» YOUR INSTRUCTIONS
Using the material below, return exactly the lines between the one holding "FlexGen can be integrated" and the one holding "OPT-30B | OPT-175B |", inclusive, and no others.

» DATASET EXCERPTS

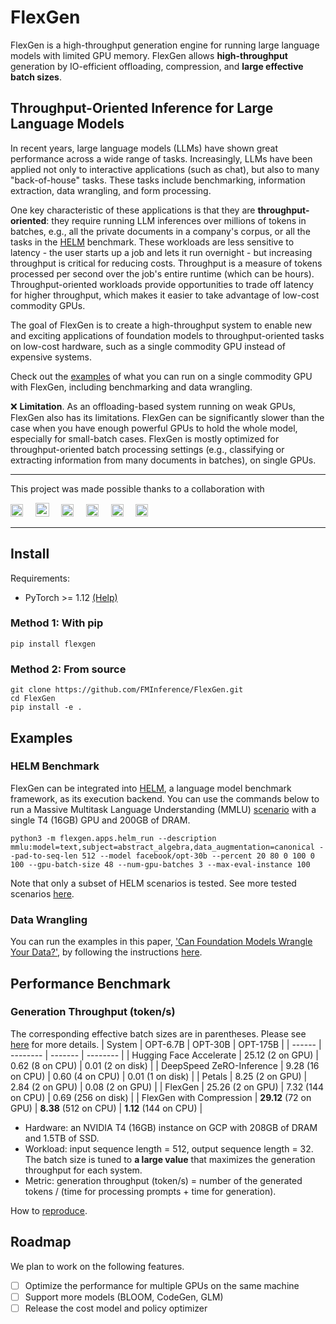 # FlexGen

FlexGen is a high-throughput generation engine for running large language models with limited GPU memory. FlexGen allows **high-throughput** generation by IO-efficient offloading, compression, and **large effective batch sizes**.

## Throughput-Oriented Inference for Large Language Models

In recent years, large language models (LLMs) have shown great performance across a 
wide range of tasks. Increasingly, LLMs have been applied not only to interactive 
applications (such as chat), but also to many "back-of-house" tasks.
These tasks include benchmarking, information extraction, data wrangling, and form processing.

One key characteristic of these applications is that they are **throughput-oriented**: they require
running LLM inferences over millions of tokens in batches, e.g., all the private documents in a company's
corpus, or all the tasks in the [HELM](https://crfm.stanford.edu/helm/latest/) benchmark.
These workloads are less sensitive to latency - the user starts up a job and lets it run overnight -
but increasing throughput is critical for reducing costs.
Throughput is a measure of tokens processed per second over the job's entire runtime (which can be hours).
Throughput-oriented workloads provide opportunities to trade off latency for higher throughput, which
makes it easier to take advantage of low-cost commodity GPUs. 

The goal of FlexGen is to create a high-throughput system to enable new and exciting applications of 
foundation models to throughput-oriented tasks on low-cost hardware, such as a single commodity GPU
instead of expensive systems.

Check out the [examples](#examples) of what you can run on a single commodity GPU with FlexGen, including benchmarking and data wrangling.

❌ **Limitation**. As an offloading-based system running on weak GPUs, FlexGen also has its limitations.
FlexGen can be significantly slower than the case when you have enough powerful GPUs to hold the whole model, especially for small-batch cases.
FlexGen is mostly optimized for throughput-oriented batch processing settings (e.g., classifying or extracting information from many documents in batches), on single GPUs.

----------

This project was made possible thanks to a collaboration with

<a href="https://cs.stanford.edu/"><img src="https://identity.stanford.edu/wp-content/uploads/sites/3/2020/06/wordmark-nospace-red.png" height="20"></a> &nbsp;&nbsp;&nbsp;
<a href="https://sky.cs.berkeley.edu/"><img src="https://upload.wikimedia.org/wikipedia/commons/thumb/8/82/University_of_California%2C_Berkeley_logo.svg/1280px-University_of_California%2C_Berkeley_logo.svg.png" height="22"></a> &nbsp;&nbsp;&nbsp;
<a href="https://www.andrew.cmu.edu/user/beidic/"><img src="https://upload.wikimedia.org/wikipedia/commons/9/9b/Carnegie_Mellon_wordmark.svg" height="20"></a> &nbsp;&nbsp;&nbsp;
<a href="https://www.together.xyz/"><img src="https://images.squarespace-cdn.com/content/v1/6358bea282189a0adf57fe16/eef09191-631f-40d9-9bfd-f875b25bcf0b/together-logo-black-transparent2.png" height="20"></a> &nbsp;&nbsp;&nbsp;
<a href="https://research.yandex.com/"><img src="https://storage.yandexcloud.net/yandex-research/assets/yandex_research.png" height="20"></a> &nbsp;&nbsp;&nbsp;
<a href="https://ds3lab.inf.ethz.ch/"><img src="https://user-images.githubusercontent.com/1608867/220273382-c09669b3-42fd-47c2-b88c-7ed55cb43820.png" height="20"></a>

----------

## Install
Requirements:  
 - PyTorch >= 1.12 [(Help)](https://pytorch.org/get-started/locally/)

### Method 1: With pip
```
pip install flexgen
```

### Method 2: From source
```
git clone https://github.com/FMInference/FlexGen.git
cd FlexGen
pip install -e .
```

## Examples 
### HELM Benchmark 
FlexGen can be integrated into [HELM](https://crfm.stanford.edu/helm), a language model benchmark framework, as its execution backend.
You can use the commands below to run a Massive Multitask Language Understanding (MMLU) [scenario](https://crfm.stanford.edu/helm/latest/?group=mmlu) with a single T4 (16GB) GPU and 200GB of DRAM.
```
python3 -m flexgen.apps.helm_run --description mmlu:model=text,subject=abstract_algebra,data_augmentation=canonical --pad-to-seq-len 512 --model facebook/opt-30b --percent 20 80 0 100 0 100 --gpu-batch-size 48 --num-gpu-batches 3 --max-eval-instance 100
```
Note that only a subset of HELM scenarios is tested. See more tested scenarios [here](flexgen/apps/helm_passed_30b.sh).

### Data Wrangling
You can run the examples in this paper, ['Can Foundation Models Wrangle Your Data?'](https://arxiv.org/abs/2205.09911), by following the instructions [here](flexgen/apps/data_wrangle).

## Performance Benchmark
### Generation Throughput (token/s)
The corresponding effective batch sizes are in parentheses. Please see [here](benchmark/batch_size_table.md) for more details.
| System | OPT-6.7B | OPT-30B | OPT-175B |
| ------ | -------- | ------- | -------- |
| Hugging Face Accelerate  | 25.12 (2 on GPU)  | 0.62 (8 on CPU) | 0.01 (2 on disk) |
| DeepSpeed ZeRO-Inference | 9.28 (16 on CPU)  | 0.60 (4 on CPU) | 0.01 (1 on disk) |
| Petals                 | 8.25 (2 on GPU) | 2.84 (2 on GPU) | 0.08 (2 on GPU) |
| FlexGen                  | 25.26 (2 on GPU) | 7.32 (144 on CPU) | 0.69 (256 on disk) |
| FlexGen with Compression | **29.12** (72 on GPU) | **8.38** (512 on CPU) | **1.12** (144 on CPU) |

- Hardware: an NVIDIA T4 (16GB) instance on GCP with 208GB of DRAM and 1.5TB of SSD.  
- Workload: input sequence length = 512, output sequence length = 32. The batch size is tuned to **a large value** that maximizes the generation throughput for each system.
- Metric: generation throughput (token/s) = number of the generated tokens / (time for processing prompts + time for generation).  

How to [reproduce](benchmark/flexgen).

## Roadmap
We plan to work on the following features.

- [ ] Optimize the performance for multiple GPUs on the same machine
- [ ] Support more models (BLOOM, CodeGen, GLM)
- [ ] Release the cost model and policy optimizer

» ANSWER TO THE PROBLEM
FlexGen can be integrated into [HELM](https://crfm.stanford.edu/helm), a language model benchmark framework, as its execution backend.
You can use the commands below to run a Massive Multitask Language Understanding (MMLU) [scenario](https://crfm.stanford.edu/helm/latest/?group=mmlu) with a single T4 (16GB) GPU and 200GB of DRAM.
```
python3 -m flexgen.apps.helm_run --description mmlu:model=text,subject=abstract_algebra,data_augmentation=canonical --pad-to-seq-len 512 --model facebook/opt-30b --percent 20 80 0 100 0 100 --gpu-batch-size 48 --num-gpu-batches 3 --max-eval-instance 100
```
Note that only a subset of HELM scenarios is tested. See more tested scenarios [here](flexgen/apps/helm_passed_30b.sh).

### Data Wrangling
You can run the examples in this paper, ['Can Foundation Models Wrangle Your Data?'](https://arxiv.org/abs/2205.09911), by following the instructions [here](flexgen/apps/data_wrangle).

## Performance Benchmark
### Generation Throughput (token/s)
The corresponding effective batch sizes are in parentheses. Please see [here](benchmark/batch_size_table.md) for more details.
| System | OPT-6.7B | OPT-30B | OPT-175B |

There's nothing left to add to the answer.